*** SOURCE DATA ***

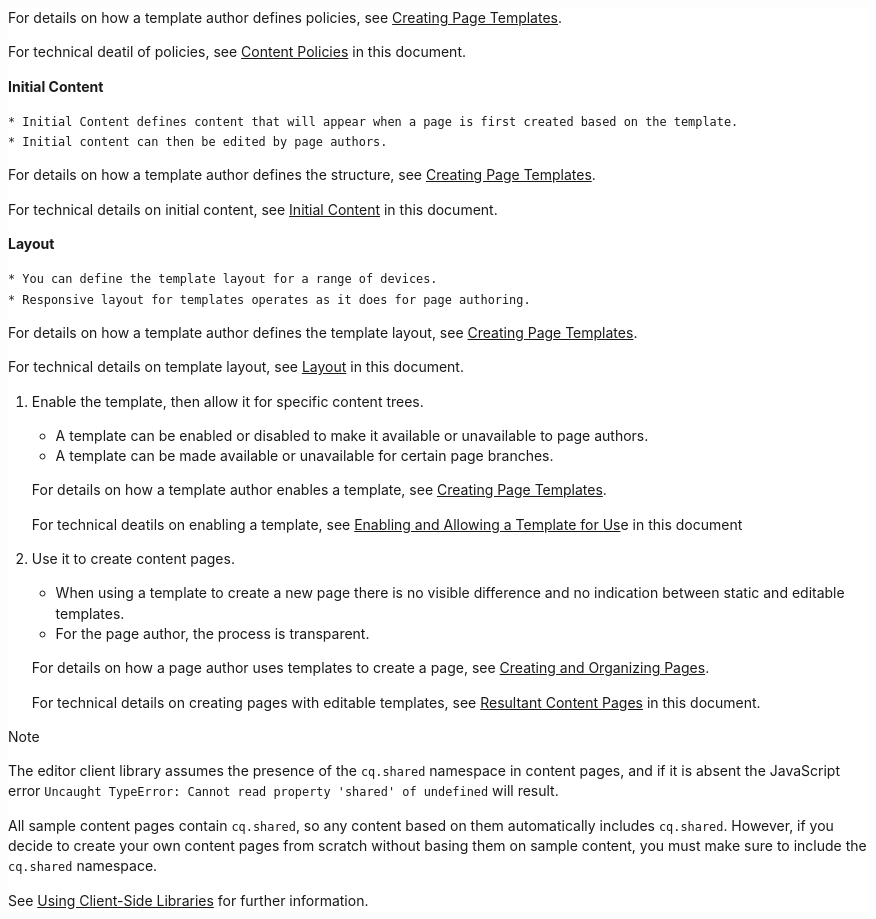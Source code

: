    For details on how a template author defines policies, see [Creating Page Templates](../../../sites/authoring/using/templates.md#main-pars-title-1754153843).

   For technical deatil of policies, see [Content Policies](../../../sites/developing/using/page-templates-editable.md#main-pars-title-1229629872) in this document.

   **Initial Content**

    * Initial Content defines content that will appear when a page is first created based on the template.
    * Initial content can then be edited by page authors.

   For details on how a template author defines the structure, see [Creating Page Templates](../../../sites/authoring/using/templates.md#main-pars-title-1266227611).

   For technical details on initial content, see [Initial Content](../../../sites/developing/using/page-templates-editable.md#main-pars-title-2033911382) in this document.

   **Layout**

    * You can define the template layout for a range of devices.
    * Responsive layout for templates operates as it does for page authoring.

   For details on how a template author defines the template layout, see [Creating Page Templates](../../../sites/authoring/using/templates.md#main-pars-title).

   For technical details on template layout, see [Layout](../../../sites/developing/using/page-templates-editable.md#main-pars-title-514933864) in this document.

1. Enable the template, then allow it for specific content trees.

    * A template can be enabled or disabled to make it available or unavailable to page authors.
    * A template can be made available or unavailable for certain page branches.

   For details on how a template author enables a template, see [Creating Page Templates](../../../sites/authoring/using/templates.md#main-pars-title-663293913).

   For technical deatils on enabling a template, see [Enabling and Allowing a Template for Us](../../../sites/developing/using/page-templates-editable.md#main-pars-title-1542123978)e in this document

1. Use it to create content pages.

    * When using a template to create a new page there is no visible difference and no indication between static and editable templates. 
    * For the page author, the process is transparent.

   For details on how a page author uses templates to create a page, see [Creating and Organizing Pages](../../../sites/authoring/using/managing-pages.md#main-pars-title-1).

   For technical details on creating pages with editable templates, see [Resultant Content Pages](../../../sites/developing/using/page-templates-editable.md#main-pars-title-1300723715) in this document.

>[!NOTE]
>
>The editor client library assumes the presence of the `cq.shared` namespace in content pages, and if it is absent the JavaScript error `Uncaught TypeError: Cannot read property 'shared' of undefined` will result.
>
>All sample content pages contain `cq.shared`, so any content based on them automatically includes `cq.shared`. However, if you decide to create your own content pages from scratch without basing them on sample content, you must make sure to include the `cq.shared` namespace.
>
>See [Using Client-Side Libraries](../../../sites/developing/using/clientlibs.md) for further information.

*** End of SOURCE DATA ***

#### [TASK TO CARRY OUT]
Reproduce exactly, and with no other material, the lines between those holding "For technical deatil of" and "For details on how a template author defines the structure, see", inclusive.

#### [RESPONSE BELOW]
   For technical deatil of policies, see [Content Policies](../../../sites/developing/using/page-templates-editable.md#main-pars-title-1229629872) in this document.

   **Initial Content**

    * Initial Content defines content that will appear when a page is first created based on the template.
    * Initial content can then be edited by page authors.

   For details on how a template author defines the structure, see [Creating Page Templates](../../../sites/authoring/using/templates.md#main-pars-title-1266227611).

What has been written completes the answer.